Os domingos fizeram-se em Penafiel para celebrar missa. Estivesse frio ou chovesse sem interrupção, podia até o vento uivar e arrancar árvores pela raiz, nada disso importava porque Amélia obrigava toda a família a sair de casa com as suas melhores roupas e a abalar monte acima, na direcção da grandiosa estrutura da Igreja do Sameiro.

José assistia às homilias sem entusiasmo; tudo aquilo lhe parecia aborrecido e cansativo, uma interminável lengalenga incompreensível, criada com o objectivo exclusivo de lhe arruinar os domingos. Nos Invernos sentia os pés doerem-lhe com o frio exalado pelo piso duro do templo; era como se o chão de pedra fosse constituído por enormes blocos de gelo, húmidos e glaciais.

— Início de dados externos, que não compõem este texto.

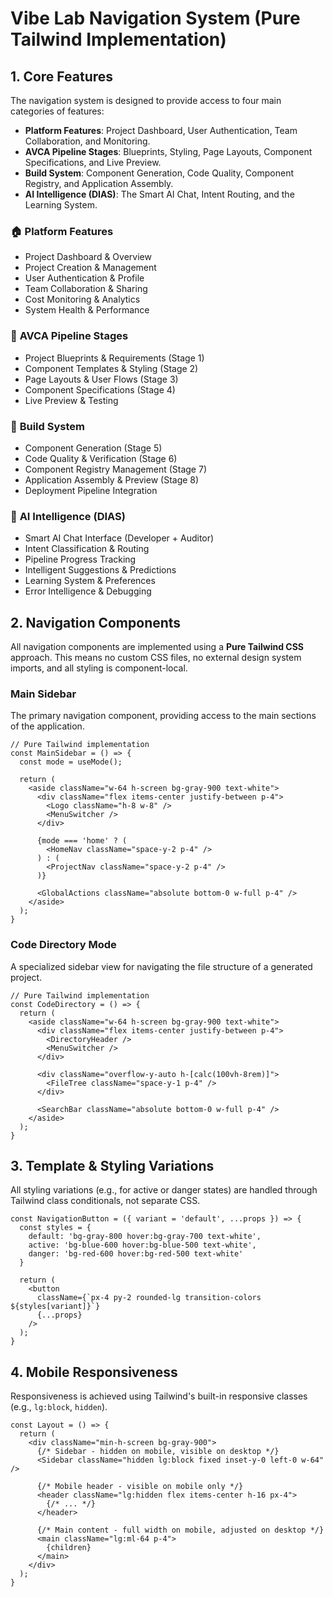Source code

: # Vibe Lab Navigation System (Pure Tailwind Implementation)

## 1. Core Features

The navigation system is designed to provide access to four main categories of features:

*   **Platform Features**: Project Dashboard, User Authentication, Team Collaboration, and Monitoring.
*   **AVCA Pipeline Stages**: Blueprints, Styling, Page Layouts, Component Specifications, and Live Preview.
*   **Build System**: Component Generation, Code Quality, Component Registry, and Application Assembly.
*   **AI Intelligence (DIAS)**: The Smart AI Chat, Intent Routing, and the Learning System.

### 🏠 **Platform Features**
- Project Dashboard & Overview
- Project Creation & Management  
- User Authentication & Profile
- Team Collaboration & Sharing
- Cost Monitoring & Analytics
- System Health & Performance

### 🎨 **AVCA Pipeline Stages**
- Project Blueprints & Requirements (Stage 1)
- Component Templates & Styling (Stage 2)  
- Page Layouts & User Flows (Stage 3)
- Component Specifications (Stage 4)
- Live Preview & Testing

### 🔧 **Build System**
- Component Generation (Stage 5)
- Code Quality & Verification (Stage 6)
- Component Registry Management (Stage 7)
- Application Assembly & Preview (Stage 8)
- Deployment Pipeline Integration

### 🤖 **AI Intelligence (DIAS)**
- Smart AI Chat Interface (Developer + Auditor)
- Intent Classification & Routing
- Pipeline Progress Tracking
- Intelligent Suggestions & Predictions
- Learning System & Preferences
- Error Intelligence & Debugging

## 2. Navigation Components

All navigation components are implemented using a **Pure Tailwind CSS** approach. This means no custom CSS files, no external design system imports, and all styling is component-local.

### Main Sidebar

The primary navigation component, providing access to the main sections of the application.

```tsx
// Pure Tailwind implementation
const MainSidebar = () => {
  const mode = useMode();

  return (
    <aside className="w-64 h-screen bg-gray-900 text-white">
      <div className="flex items-center justify-between p-4">
        <Logo className="h-8 w-8" />
        <MenuSwitcher />
      </div>

      {mode === 'home' ? (
        <HomeNav className="space-y-2 p-4" />
      ) : (
        <ProjectNav className="space-y-2 p-4" />
      )}

      <GlobalActions className="absolute bottom-0 w-full p-4" />
    </aside>
  );
}
```

### Code Directory Mode

A specialized sidebar view for navigating the file structure of a generated project.

```tsx
// Pure Tailwind implementation
const CodeDirectory = () => {
  return (
    <aside className="w-64 h-screen bg-gray-900 text-white">
      <div className="flex items-center justify-between p-4">
        <DirectoryHeader />
        <MenuSwitcher />
      </div>

      <div className="overflow-y-auto h-[calc(100vh-8rem)]">
        <FileTree className="space-y-1 p-4" />
      </div>

      <SearchBar className="absolute bottom-0 w-full p-4" />
    </aside>
  );
}
```

## 3. Template & Styling Variations

All styling variations (e.g., for active or danger states) are handled through Tailwind class conditionals, not separate CSS.

```tsx
const NavigationButton = ({ variant = 'default', ...props }) => {
  const styles = {
    default: 'bg-gray-800 hover:bg-gray-700 text-white',
    active: 'bg-blue-600 hover:bg-blue-500 text-white',
    danger: 'bg-red-600 hover:bg-red-500 text-white'
  }

  return (
    <button
      className={`px-4 py-2 rounded-lg transition-colors ${styles[variant]}`}
      {...props}
    />
  );
}
```

## 4. Mobile Responsiveness

Responsiveness is achieved using Tailwind's built-in responsive classes (e.g., `lg:block`, `hidden`).

```tsx
const Layout = () => {
  return (
    <div className="min-h-screen bg-gray-900">
      {/* Sidebar - hidden on mobile, visible on desktop */}
      <Sidebar className="hidden lg:block fixed inset-y-0 left-0 w-64" />

      {/* Mobile header - visible on mobile only */}
      <header className="lg:hidden flex items-center h-16 px-4">
        {/* ... */}
      </header>

      {/* Main content - full width on mobile, adjusted on desktop */}
      <main className="lg:ml-64 p-4">
        {children}
      </main>
    </div>
  );
}
```
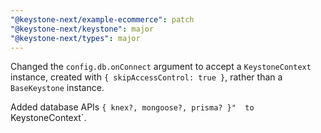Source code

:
 ```yaml
---
"@keystone-next/example-ecommerce": patch
"@keystone-next/keystone": major
"@keystone-next/types": major
---
```


Changed the `config.db.onConnect` argument to accept a `KeystoneContext` instance, created with `{ skipAccessControl: true }`, rather than a `BaseKeystone` instance.

Added database APIs `{ knex?, mongoose?, prisma? }"  to `KeystoneContext`.
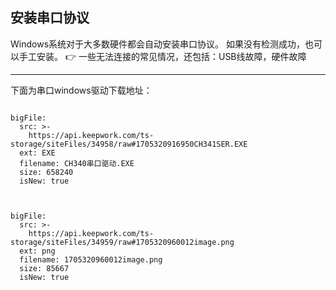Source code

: ## 安装串口协议
Windows系统对于大多数硬件都会自动安装串口协议。 如果没有检测成功，也可以手工安装。 
:point_right: 一些无法连接的常见情况，还包括：USB线故障，硬件故障

---

下面为串口windows驱动下载地址：

 
```@BigFile

bigFile:
  src: >-
    https://api.keepwork.com/ts-storage/siteFiles/34958/raw#1705320916950CH341SER.EXE
  ext: EXE
  filename: CH340串口驱动.EXE
  size: 658240
  isNew: true
          
```

 
```@BigFile

bigFile:
  src: >-
    https://api.keepwork.com/ts-storage/siteFiles/34959/raw#1705320960012image.png
  ext: png
  filename: 1705320960012image.png
  size: 85667
  isNew: true
          
```
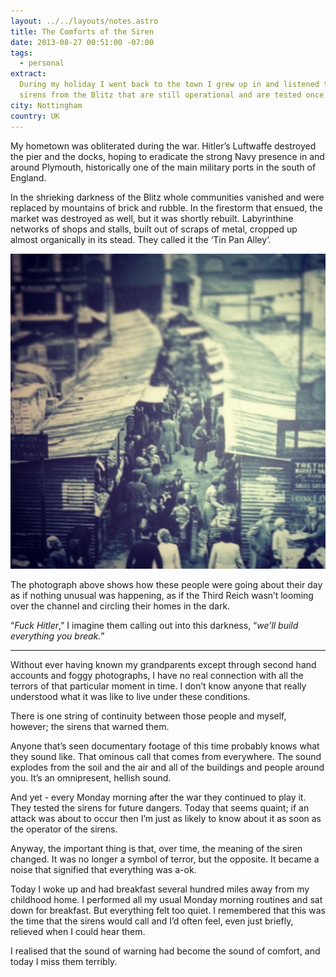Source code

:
 ```yaml
---
layout: ../../layouts/notes.astro
title: The Comforts of the Siren
date: 2013-08-27 00:51:00 -07:00
tags:
  - personal
extract:
  During my holiday I went back to the town I grew up in and listened to the
  sirens from the Blitz that are still operational and are tested once a week.
city: Nottingham
country: UK
---
```


My hometown was obliterated during the war. Hitler’s Luftwaffe destroyed the pier and the docks, hoping to eradicate the strong Navy presence in and around Plymouth, historically one of the main military ports in the south of England.

In the shrieking darkness of the Blitz whole communities vanished and were replaced by mountains of brick and rubble. In the firestorm that ensued, the market was destroyed as well, but it was shortly rebuilt. Labyrinthine networks of shops and stalls, built out of scraps of metal, cropped up almost organically in its stead. They called it the ‘Tin Pan Alley’.

![tin-pan-alley](/images/tin-pan-alley.jpg)

The photograph above shows how these people were going about their day as if nothing unusual was happening, as if the Third Reich wasn’t looming over the channel and circling their homes in the dark.

“_Fuck Hitler_,” I imagine them calling out into this darkness, “_we’ll build everything you break._”

---

Without ever having known my grandparents except through second hand accounts and foggy photographs, I have no real connection with all the terrors of that particular moment in time. I don’t know anyone that really understood what it was like to live under these conditions.

There is one string of continuity between those people and myself, however; the sirens that warned them.

Anyone that’s seen documentary footage of this time probably knows what they sound like. That ominous call that comes from everywhere. The sound explodes from the soil and the air and all of the buildings and people around you. It’s an omnipresent, hellish sound.

And yet - every Monday morning after the war they continued to play it. They tested the sirens for future dangers. Today that seems quaint; if an attack was about to occur then I’m just as likely to know about it as soon as the operator of the sirens.

Anyway, the important thing is that, over time, the meaning of the siren changed. It was no longer a symbol of terror, but the opposite. It became a noise that signified that everything was a-ok.

Today I woke up and had breakfast several hundred miles away from my childhood home. I performed all my usual Monday morning routines and sat down for breakfast. But everything felt too quiet. I remembered that this was the time that the sirens would call and I’d often feel, even just briefly, relieved when I could hear them.

I realised that the sound of warning had become the sound of comfort, and today I miss them terribly.

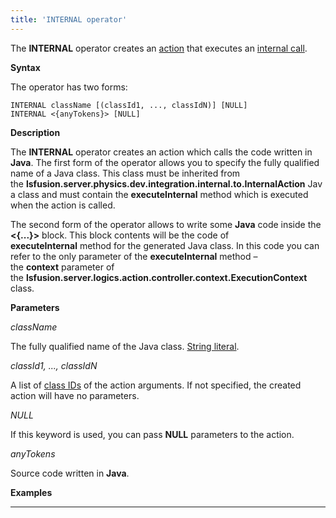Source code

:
 ```yaml
---
title: 'INTERNAL operator'
---
```


The **INTERNAL** operator creates an [action](Actions.md) that executes an [internal call](Internal_call_INTERNAL_.md).

**Syntax**

The operator has two forms:

    INTERNAL className [(classId1, ..., classIdN)] [NULL]
    INTERNAL <{anyTokens}> [NULL]

**Description**

The **INTERNAL** operator creates an action which calls the code written in **Java**. The first form of the operator allows you to specify the fully qualified name of a Java class. This class must be inherited from the **lsfusion.server.physics.dev.integration.internal.to.InternalAction** Java class and must contain the **executeInternal** method which is executed when the action is called.

The second form of the operator allows to write some **Java** code inside the **<{...}\>** block. This block contents will be the code of **executeInternal** method for the generated Java class. In this code you can refer to the only parameter of the **executeInternal** method – the **context** parameter of the **lsfusion.server.logics.action.controller.context.ExecutionContext** class.

**Parameters**

*className*

The fully qualified name of the Java class. [String literal](Literals_35521071.html#Literals-strliteral).

*classId1, ..., classIdN*

A list of [class IDs](IDs_1573053.html#IDs-classid) of the action arguments. If not specified, the created action will have no parameters.

*NULL*

If this keyword is used, you can pass **NULL** parameters to the action.

*anyTokens*

Source code written in **Java**. 

**Examples**

****************************



  

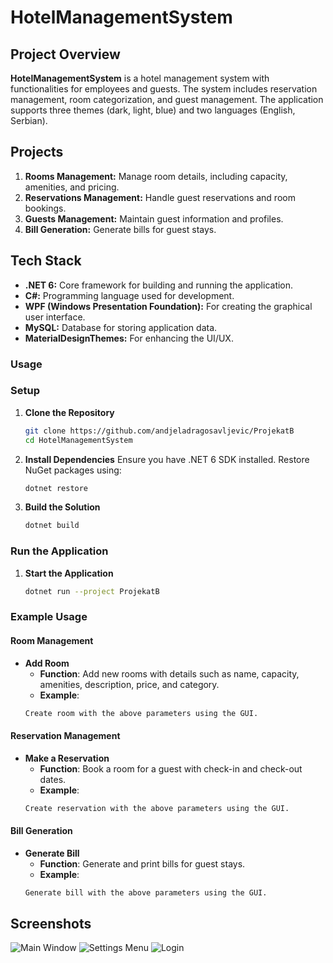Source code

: # HotelManagementSystem 

## **Project Overview**

**HotelManagementSystem** is a hotel management system with functionalities for employees and guests. The system includes reservation management, room categorization, and guest management. The application supports three themes (dark, light, blue) and two languages (English, Serbian).

## **Projects**

1. **Rooms Management:** Manage room details, including capacity, amenities, and pricing.
2. **Reservations Management:** Handle guest reservations and room bookings.
3. **Guests Management:** Maintain guest information and profiles.
4. **Bill Generation:** Generate bills for guest stays.

## **Tech Stack**

- **.NET 6:** Core framework for building and running the application.
- **C#:** Programming language used for development.
- **WPF (Windows Presentation Foundation):** For creating the graphical user interface.
- **MySQL:** Database for storing application data.
- **MaterialDesignThemes:** For enhancing the UI/UX.

### Usage

### Setup

1. **Clone the Repository**
    ```sh
    git clone https://github.com/andjeladragosavljevic/ProjekatB
    cd HotelManagementSystem
    ```

2. **Install Dependencies**
    Ensure you have .NET 6 SDK installed. Restore NuGet packages using:
    ```sh
    dotnet restore
    ```

3. **Build the Solution**
    ```sh
    dotnet build
    ```

### Run the Application

1. **Start the Application**
    ```sh
    dotnet run --project ProjekatB
    ```

### Example Usage

#### Room Management

- **Add Room**
    - **Function**: Add new rooms with details such as name, capacity, amenities, description, price, and category.
    - **Example**: 
    ```sh
    Create room with the above parameters using the GUI.
    ```

#### Reservation Management

- **Make a Reservation**
    - **Function**: Book a room for a guest with check-in and check-out dates.
    - **Example**: 
    ```sh
    Create reservation with the above parameters using the GUI.
    ```

#### Bill Generation

- **Generate Bill**
    - **Function**: Generate and print bills for guest stays.
    - **Example**: 
    ```sh
    Generate bill with the above parameters using the GUI.
    ```

## **Screenshots**

![Main Window](https://github.com/andjeladragosavljevic/ProjekatB/blob/master/MainWindow.png)
![Settings Menu](https://github.com/andjeladragosavljevic/ProjekatB/blob/master/SettingsMenu.png)
![Login](https://github.com/andjeladragosavljevic/ProjekatB/blob/master/Login.png)
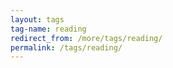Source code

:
 ```yaml
---
layout: tags
tag-name: reading
redirect_from: /more/tags/reading/
permalink: /tags/reading/
---
```


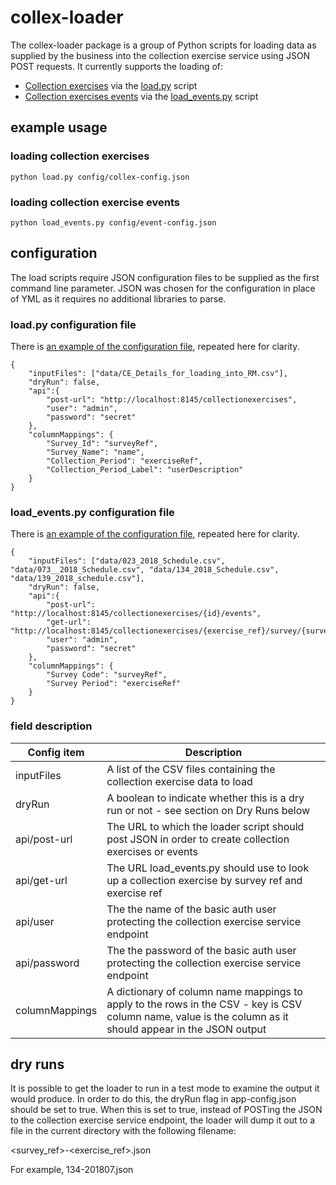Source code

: # collex-loader

The collex-loader package is a group of Python scripts for loading data as supplied by the business into the collection exercise service using JSON POST requests. It currently supports the loading of:
- [Collection exercises](data/CE_Details_for_loading_into_RM.csv) via the [load.py](load.py) script
- [Collection exercises events](data/134_2018_Schedule.csv) via the [load_events.py](load_events.py) script

## example usage

### loading collection exercises
```
python load.py config/collex-config.json
```
### loading collection exercise events
```
python load_events.py config/event-config.json
```

## configuration

The load scripts require JSON configuration files to be supplied as the first command line parameter.  JSON was chosen for the configuration in place of YML as it requires no additional libraries to parse. 

### load.py configuration file

There is [an example of the configuration file](config/collex-config.json), repeated here for clarity.

```
{
    "inputFiles": ["data/CE_Details_for_loading_into_RM.csv"],
    "dryRun": false,
    "api":{
        "post-url": "http://localhost:8145/collectionexercises",
        "user": "admin",
        "password": "secret"
    },
    "columnMappings": {
        "Survey_Id": "surveyRef",
        "Survey_Name": "name",
        "Collection_Period": "exerciseRef",
        "Collection_Period_Label": "userDescription"
    }
}
```

### load_events.py configuration file

There is [an example of the configuration file](config/event-config.json), repeated here for clarity.

```
{
    "inputFiles": ["data/023_2018_Schedule.csv", "data/073__2018_Schedule.csv", "data/134_2018_Schedule.csv", "data/139_2018_schedule.csv"],
    "dryRun": false,
    "api":{
        "post-url": "http://localhost:8145/collectionexercises/{id}/events",
        "get-url": "http://localhost:8145/collectionexercises/{exercise_ref}/survey/{survey_ref}",
        "user": "admin",
        "password": "secret"
    },
    "columnMappings": {
        "Survey Code": "surveyRef",
        "Survey Period": "exerciseRef"
    }
}
```
### field description

| Config item    | Description |
| -----------    | ----------- |
| inputFiles      | A list of the CSV files containing the collection exercise data to load |
| dryRun         | A boolean to indicate whether this is a dry run or not - see section on Dry Runs below | 
| api/post-url   | The URL to which  the loader script should post JSON in order to create collection exercises or events |
| api/get-url   | The URL load_events.py should use to look up a collection exercise by survey ref and exercise ref |
| api/user       | The the name of the basic auth user protecting the collection exercise service endpoint |
| api/password   | The the password of the basic auth user protecting the collection exercise service endpoint |
| columnMappings | A dictionary of column name mappings to apply to the rows in the CSV - key is CSV column name, value is the column as it should appear in the JSON output |

## dry runs

It is possible to get the loader to run in a test mode to examine the output it would produce. In order to do this, the dryRun flag in app-config.json should be set to true.  When this is set to true, instead of POSTing the JSON to the collection exercise service endpoint, the loader will dump it out to a file in the current directory with the following filename:

<survey_ref>-<exercise_ref>.json

For example, 134-201807.json
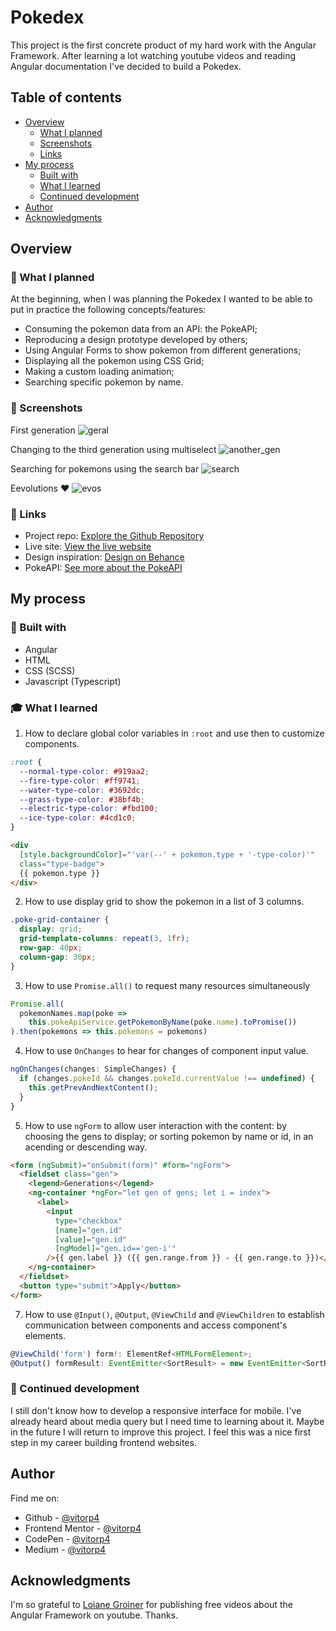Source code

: # Pokedex

This project is the first concrete product of my hard work with the Angular Framework. After learning a lot watching youtube videos and reading Angular documentation I've decided to build a Pokedex. 

## Table of contents

- [Overview](#overview)
  - [What I planned](#-what-i-planned)
  - [Screenshots](#-screenshots)
  - [Links](#-links)
- [My process](#my-process)
  - [Built with](#-built-with)
  - [What I learned](#-what-i-learned)
  - [Continued development](#-continued-development)
- [Author](#author)
- [Acknowledgments](#acknowledgments)

## Overview

### 🎯 What I planned

At the beginning, when I was planning the Pokedex I wanted to be able to put in practice the following concepts/features:

- Consuming the pokemon data from an API: the PokeAPI;
- Reproducing a design prototype developed by others;
- Using Angular Forms to show pokemon from different generations;
- Displaying all the pokemon using CSS Grid;
- Making a custom loading animation;
- Searching specific pokemon by name.

### 📸 Screenshots

First generation
![geral](./readme_imgs/geral.jpeg)

Changing to the third generation using multiselect
![another_gen](./readme_imgs/another_gen.jpeg)

Searching for pokemons using the search bar
![search](./readme_imgs/search.png)

Eevolutions ❤
![evos](./readme_imgs/evos.jpeg)

### 🔗 Links

- Project repo: [Explore the Github Repository](vitorp4.github.io/pokedex)
- Live site: [View the live website](vitorp4.github.io/pokedex)
- Design inspiration: [Design on Behance](https://www.behance.net/gallery/113562309/Pokemon-Pokedex-Website-Redesign-Concept)
- PokeAPI: [See more about the PokeAPI](https://pokeapi.co/)

## My process

### 🔨 Built with

- Angular
- HTML
- CSS (SCSS)
- Javascript (Typescript)

### 🎓 What I learned

1. How to declare global color variables in `:root` and use then to customize components.

```css
:root {
  --normal-type-color: #919aa2;
  --fire-type-color: #ff9741;
  --water-type-color: #3692dc;
  --grass-type-color: #38bf4b;
  --electric-type-color: #fbd100;
  --ice-type-color: #4cd1c0;
}
```
```html
<div
  [style.backgroundColor]="'var(--' + pokemon.type + '-type-color)'"
  class="type-badge">
  {{ pokemon.type }}
</div>
```

2. How to use display grid to show the pokemon in a list of 3 columns.

```css
.poke-grid-container {
  display: grid;
  grid-template-columns: repeat(3, 1fr);
  row-gap: 40px;
  column-gap: 30px;
}
```
3. How to use `Promise.all()` to request many resources simultaneously

```js
Promise.all(
  pokemonNames.map(poke =>
    this.pokeApiService.getPokemonByName(poke.name).toPromise())
).then(pokemons => this.pokemons = pokemons)
```

4. How to use `OnChanges` to hear for changes of component input value.
```ts
ngOnChanges(changes: SimpleChanges) {
  if (changes.pokeId && changes.pokeId.currentValue !== undefined) {
    this.getPrevAndNextContent();
  }
}
```

5. How to use `ngForm` to allow user interaction with the content: by choosing the gens to display; or sorting pokemon by name or id, in an acending or descending way.
```html
<form (ngSubmit)="onSubmit(form)" #form="ngForm">
  <fieldset class="gen">
    <legend>Generations</legend>
    <ng-container *ngFor="let gen of gens; let i = index">
      <label>
        <input
          type="checkbox"
          [name]="gen.id"
          [value]="gen.id"
          [ngModel]="gen.id=='gen-i'"
        />{{ gen.label }} ({{ gen.range.from }} - {{ gen.range.to }})</label>
    </ng-container>
  </fieldset>
  <button type="submit">Apply</button>
</form>
```

7. How to use `@Input()`, `@Output`, `@ViewChild` and `@ViewChildren` to establish communication between components and access component's elements.
```ts
@ViewChild('form') form!: ElementRef<HTMLFormElement>;
@Output() formResult: EventEmitter<SortResult> = new EventEmitter<SortResult>();
```

### 🔮 Continued development

I still don't know how to develop a responsive interface for mobile. I've already heard about media query but I need time to learning about it. Maybe in the future I will return to improve this project. I feel this was a nice first step in my career building frontend websites. 

## Author
Find me on:

- Github - [@vitorp4](https://github.com/vitorp4)
- Frontend Mentor - [@vitorp4](https://www.frontendmentor.io/profile/vitorp4)
- CodePen - [@vitorp4](https://codepen.io/vitorp4)
- Medium - [@vitorp4](https://medium.com/@vitorp4)

## Acknowledgments

I'm so grateful to [Loiane Groiner](https://github.com/loiane) for publishing free videos about the Angular Framework on youtube. Thanks.
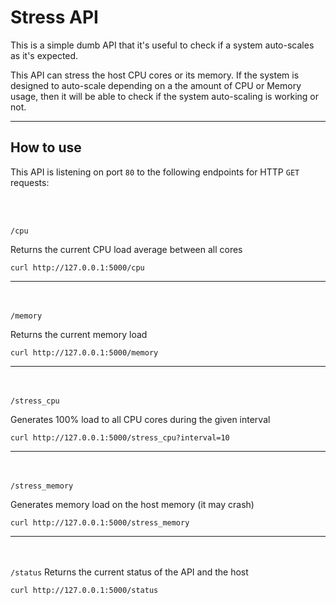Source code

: # Stress API
This is a simple dumb API that it's useful to check if a system auto-scales as it's expected.

This API can stress the host CPU cores or its memory. If the system is designed to auto-scale depending on a the
amount of CPU or Memory usage, then it will be able to check if the system auto-scaling is working or not.  

---
## How to use
This API is listening on port `80` to the following endpoints for HTTP `GET` requests: 

<br></br>


`/cpu`

Returns the current CPU load average between all cores
```shell script
curl http://127.0.0.1:5000/cpu
```  
---
<br></br>
`/memory`

Returns the current memory load
```shell script
curl http://127.0.0.1:5000/memory
```  
---
<br></br>
`/stress_cpu`

Generates 100% load to all CPU cores during the given interval
```shell script
curl http://127.0.0.1:5000/stress_cpu?interval=10
```  
---
<br></br>
`/stress_memory`

Generates memory load on the host memory (it may crash) 
```shell script
curl http://127.0.0.1:5000/stress_memory
```  
---
<br></br>
`/status`
Returns the current status of the API and the host
```shell script
curl http://127.0.0.1:5000/status
```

A coisa tornou-se, porém, mais interessante quando certo domingo vislumbrou numa das filas do meio da igreja a rapariguinha do cabelo castanho-claro aos canudos e olhos ver- de-esmeralda.

A partir daí as missas passaram a ser um ponto alto da semana, em particular quando as homilias acabavam e os fiéis começavam a dispersar. José recorria então aos mais variados pretextos para se afastar apressadamente da família e descer até casa sozinho, mantendo sempre a jovem vizinha debaixo de olho como um caçador no encalço da presa.